» **EXERCISE AIM**
Line for line, return the data exactly, omitting all pictures.

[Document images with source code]
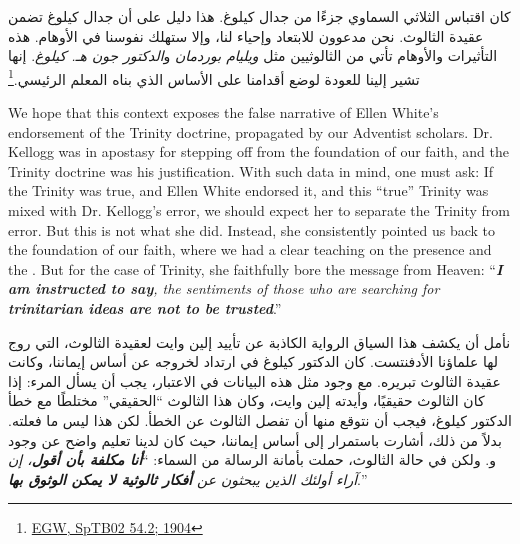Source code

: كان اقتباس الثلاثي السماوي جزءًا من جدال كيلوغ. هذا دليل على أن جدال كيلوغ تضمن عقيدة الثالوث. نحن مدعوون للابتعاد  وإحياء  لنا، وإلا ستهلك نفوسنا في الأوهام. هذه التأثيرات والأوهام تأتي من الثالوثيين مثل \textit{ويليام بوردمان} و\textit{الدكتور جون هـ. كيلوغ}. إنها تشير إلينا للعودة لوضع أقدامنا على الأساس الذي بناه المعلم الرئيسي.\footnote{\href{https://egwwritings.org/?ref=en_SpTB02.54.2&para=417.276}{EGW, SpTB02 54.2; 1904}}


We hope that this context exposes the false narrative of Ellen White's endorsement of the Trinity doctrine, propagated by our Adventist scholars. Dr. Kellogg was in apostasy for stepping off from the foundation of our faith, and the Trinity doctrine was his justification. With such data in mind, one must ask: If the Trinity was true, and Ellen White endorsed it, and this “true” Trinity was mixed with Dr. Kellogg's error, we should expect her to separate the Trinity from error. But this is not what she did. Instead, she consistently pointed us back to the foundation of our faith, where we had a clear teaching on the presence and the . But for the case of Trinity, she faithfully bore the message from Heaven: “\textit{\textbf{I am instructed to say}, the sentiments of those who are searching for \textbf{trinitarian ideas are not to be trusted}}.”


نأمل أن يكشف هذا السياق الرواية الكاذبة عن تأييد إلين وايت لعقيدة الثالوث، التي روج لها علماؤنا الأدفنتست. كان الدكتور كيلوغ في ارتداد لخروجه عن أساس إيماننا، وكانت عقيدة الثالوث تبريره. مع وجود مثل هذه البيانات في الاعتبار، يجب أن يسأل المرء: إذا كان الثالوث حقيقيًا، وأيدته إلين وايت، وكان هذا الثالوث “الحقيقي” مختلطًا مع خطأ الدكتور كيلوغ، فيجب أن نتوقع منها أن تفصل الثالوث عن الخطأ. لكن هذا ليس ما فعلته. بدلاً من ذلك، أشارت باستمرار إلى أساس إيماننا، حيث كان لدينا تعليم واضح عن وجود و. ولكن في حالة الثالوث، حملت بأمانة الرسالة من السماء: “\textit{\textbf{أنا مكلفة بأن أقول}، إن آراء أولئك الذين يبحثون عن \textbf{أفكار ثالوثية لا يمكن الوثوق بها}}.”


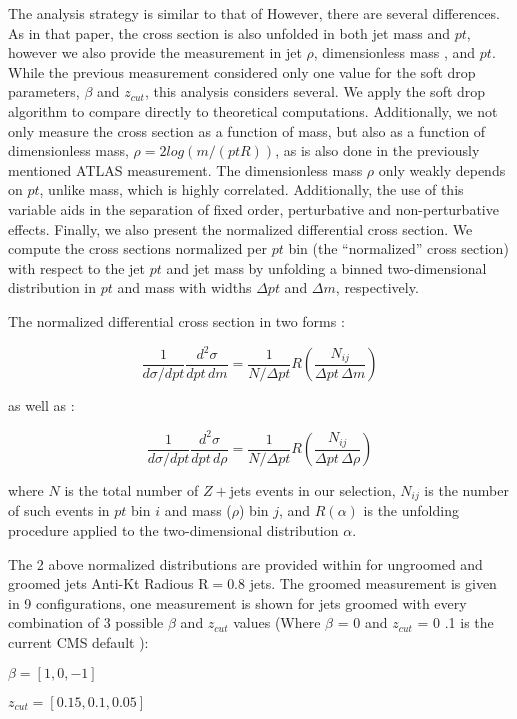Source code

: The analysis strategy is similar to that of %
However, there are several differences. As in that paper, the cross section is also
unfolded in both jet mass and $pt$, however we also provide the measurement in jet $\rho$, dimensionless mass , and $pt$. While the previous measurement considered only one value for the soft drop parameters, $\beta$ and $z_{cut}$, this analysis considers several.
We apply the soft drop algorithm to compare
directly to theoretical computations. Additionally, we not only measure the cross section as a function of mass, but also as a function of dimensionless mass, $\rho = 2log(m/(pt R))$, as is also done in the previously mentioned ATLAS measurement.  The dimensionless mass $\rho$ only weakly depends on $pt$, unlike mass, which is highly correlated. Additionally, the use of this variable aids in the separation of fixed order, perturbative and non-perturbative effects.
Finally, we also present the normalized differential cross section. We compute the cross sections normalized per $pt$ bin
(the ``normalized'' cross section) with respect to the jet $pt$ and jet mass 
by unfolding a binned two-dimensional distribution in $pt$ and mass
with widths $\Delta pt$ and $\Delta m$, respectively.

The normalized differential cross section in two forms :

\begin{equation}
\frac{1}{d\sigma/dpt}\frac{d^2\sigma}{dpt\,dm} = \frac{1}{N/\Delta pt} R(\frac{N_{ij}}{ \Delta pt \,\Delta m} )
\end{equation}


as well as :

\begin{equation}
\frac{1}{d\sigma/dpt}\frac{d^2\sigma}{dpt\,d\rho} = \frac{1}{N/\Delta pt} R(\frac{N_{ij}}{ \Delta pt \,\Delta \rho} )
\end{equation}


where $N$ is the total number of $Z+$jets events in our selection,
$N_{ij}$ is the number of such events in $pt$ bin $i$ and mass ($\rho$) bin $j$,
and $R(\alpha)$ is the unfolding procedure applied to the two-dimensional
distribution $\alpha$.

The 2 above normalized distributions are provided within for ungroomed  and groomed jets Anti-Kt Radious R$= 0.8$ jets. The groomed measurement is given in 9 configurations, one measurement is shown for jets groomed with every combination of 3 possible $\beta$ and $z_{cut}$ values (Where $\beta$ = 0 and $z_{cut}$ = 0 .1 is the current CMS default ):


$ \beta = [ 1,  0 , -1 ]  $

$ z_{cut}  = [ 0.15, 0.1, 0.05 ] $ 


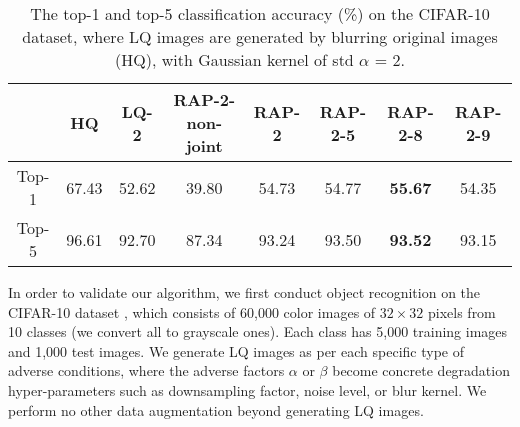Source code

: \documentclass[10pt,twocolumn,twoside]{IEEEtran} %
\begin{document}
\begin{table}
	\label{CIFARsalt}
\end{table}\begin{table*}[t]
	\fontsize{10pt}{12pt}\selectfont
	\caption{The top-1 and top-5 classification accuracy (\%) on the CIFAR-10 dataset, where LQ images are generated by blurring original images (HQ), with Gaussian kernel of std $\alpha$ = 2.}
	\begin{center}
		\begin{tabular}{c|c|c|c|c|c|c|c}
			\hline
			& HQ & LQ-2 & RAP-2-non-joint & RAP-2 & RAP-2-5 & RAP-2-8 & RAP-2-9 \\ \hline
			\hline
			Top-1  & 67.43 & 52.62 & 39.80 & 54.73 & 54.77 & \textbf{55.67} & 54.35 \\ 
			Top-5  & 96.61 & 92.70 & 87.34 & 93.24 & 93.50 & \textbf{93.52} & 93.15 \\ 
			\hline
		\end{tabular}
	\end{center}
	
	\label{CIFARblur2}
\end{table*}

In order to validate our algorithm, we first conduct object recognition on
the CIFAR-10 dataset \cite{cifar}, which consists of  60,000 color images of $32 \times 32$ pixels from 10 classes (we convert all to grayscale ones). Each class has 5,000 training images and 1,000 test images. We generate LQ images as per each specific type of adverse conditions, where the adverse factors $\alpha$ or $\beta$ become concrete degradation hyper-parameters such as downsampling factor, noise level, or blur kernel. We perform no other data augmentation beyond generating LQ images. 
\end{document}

» **EXERCISE RESULT**
Source code

: كان اقتباس الثلاثي السماوي جزءًا من جدال كيلوغ. هذا دليل على أن جدال كيلوغ تضمن عقيدة الثالوث. نحن مدعوون للابتعاد  وإحياء  لنا، وإلا ستهلك نفوسنا في الأوهام. هذه التأثيرات والأوهام تأتي من الثالوثيين مثل \textit{ويليام بوردمان} و\textit{الدكتور جون هـ. كيلوغ}. إنها تشير إلينا للعودة لوضع أقدامنا على الأساس الذي بناه المعلم الرئيسي.\footnote{\href{https://egwwritings.org/?ref=en_SpTB02.54.2&para=417.276}{EGW, SpTB02 54.2; 1904}}


We hope that this context exposes the false narrative of Ellen White's endorsement of the Trinity doctrine, propagated by our Adventist scholars. Dr. Kellogg was in apostasy for stepping off from the foundation of our faith, and the Trinity doctrine was his justification. With such data in mind, one must ask: If the Trinity was true, and Ellen White endorsed it, and this “true” Trinity was mixed with Dr. Kellogg's error, we should expect her to separate the Trinity from error. But this is not what she did. Instead, she consistently pointed us back to the foundation of our faith, where we had a clear teaching on the presence and the . But for the case of Trinity, she faithfully bore the message from Heaven: “\textit{\textbf{I am instructed to say}, the sentiments of those who are searching for \textbf{trinitarian ideas are not to be trusted}}.”


نأمل أن يكشف هذا السياق الرواية الكاذبة عن تأييد إلين وايت لعقيدة الثالوث، التي روج لها علماؤنا الأدفنتست. كان الدكتور كيلوغ في ارتداد لخروجه عن أساس إيماننا، وكانت عقيدة الثالوث تبريره. مع وجود مثل هذه البيانات في الاعتبار، يجب أن يسأل المرء: إذا كان الثالوث حقيقيًا، وأيدته إلين وايت، وكان هذا الثالوث “الحقيقي” مختلطًا مع خطأ الدكتور كيلوغ، فيجب أن نتوقع منها أن تفصل الثالوث عن الخطأ. لكن هذا ليس ما فعلته. بدلاً من ذلك، أشارت باستمرار إلى أساس إيماننا، حيث كان لدينا تعليم واضح عن وجود و. ولكن في حالة الثالوث، حملت بأمانة الرسالة من السماء: “\textit{\textbf{أنا مكلفة بأن أقول}، إن آراء أولئك الذين يبحثون عن \textbf{أفكار ثالوثية لا يمكن الوثوق بها}}.”


Source code

: The analysis strategy is similar to that of %
However, there are several differences. As in that paper, the cross section is also
unfolded in both jet mass and $pt$, however we also provide the measurement in jet $\rho$, dimensionless mass , and $pt$. While the previous measurement considered only one value for the soft drop parameters, $\beta$ and $z_{cut}$, this analysis considers several.
We apply the soft drop algorithm to compare
directly to theoretical computations. Additionally, we not only measure the cross section as a function of mass, but also as a function of dimensionless mass, $\rho = 2log(m/(pt R))$, as is also done in the previously mentioned ATLAS measurement.  The dimensionless mass $\rho$ only weakly depends on $pt$, unlike mass, which is highly correlated. Additionally, the use of this variable aids in the separation of fixed order, perturbative and non-perturbative effects.
Finally, we also present the normalized differential cross section. We compute the cross sections normalized per $pt$ bin
(the ``normalized'' cross section) with respect to the jet $pt$ and jet mass 
by unfolding a binned two-dimensional distribution in $pt$ and mass
with widths $\Delta pt$ and $\Delta m$, respectively.

The normalized differential cross section in two forms :

\begin{equation}
\frac{1}{d\sigma/dpt}\frac{d^2\sigma}{dpt\,dm} = \frac{1}{N/\Delta pt} R(\frac{N_{ij}}{ \Delta pt \,\Delta m} )
\end{equation}


as well as :

\begin{equation}
\frac{1}{d\sigma/dpt}\frac{d^2\sigma}{dpt\,d\rho} = \frac{1}{N/\Delta pt} R(\frac{N_{ij}}{ \Delta pt \,\Delta \rho} )
\end{equation}


where $N$ is the total number of $Z+$jets events in our selection,
$N_{ij}$ is the number of such events in $pt$ bin $i$ and mass ($\rho$) bin $j$,
and $R(\alpha)$ is the unfolding procedure applied to the two-dimensional
distribution $\alpha$.

The 2 above normalized distributions are provided within for ungroomed  and groomed jets Anti-Kt Radious R$= 0.8$ jets. The groomed measurement is given in 9 configurations, one measurement is shown for jets groomed with every combination of 3 possible $\beta$ and $z_{cut}$ values (Where $\beta$ = 0 and $z_{cut}$ = 0 .1 is the current CMS default ):


$ \beta = [ 1,  0 , -1 ]  $

$ z_{cut}  = [ 0.15, 0.1, 0.05 ] $ 


Source code

: \documentclass[10pt,twocolumn,twoside]{IEEEtran} %
\begin{document}
\begin{table}
	\label{CIFARsalt}
\end{table}\begin{table*}[t]
	\fontsize{10pt}{12pt}\selectfont
	\caption{The top-1 and top-5 classification accuracy (\%) on the CIFAR-10 dataset, where LQ images are generated by blurring original images (HQ), with Gaussian kernel of std $\alpha$ = 2.}
	\begin{center}
		\begin{tabular}{c|c|c|c|c|c|c|c}
			\hline
			& HQ & LQ-2 & RAP-2-non-joint & RAP-2 & RAP-2-5 & RAP-2-8 & RAP-2-9 \\ \hline
			\hline
			Top-1  & 67.43 & 52.62 & 39.80 & 54.73 & 54.77 & \textbf{55.67} & 54.35 \\ 
			Top-5  & 96.61 & 92.70 & 87.34 & 93.24 & 93.50 & \textbf{93.52} & 93.15 \\ 
			\hline
		\end{tabular}
	\end{center}
	
	\label{CIFARblur2}
\end{table*}

In order to validate our algorithm, we first conduct object recognition on
the CIFAR-10 dataset \cite{cifar}, which consists of  60,000 color images of $32 \times 32$ pixels from 10 classes (we convert all to grayscale ones). Each class has 5,000 training images and 1,000 test images. We generate LQ images as per each specific type of adverse conditions, where the adverse factors $\alpha$ or $\beta$ become concrete degradation hyper-parameters such as downsampling factor, noise level, or blur kernel. We perform no other data augmentation beyond generating LQ images. 
\end{document}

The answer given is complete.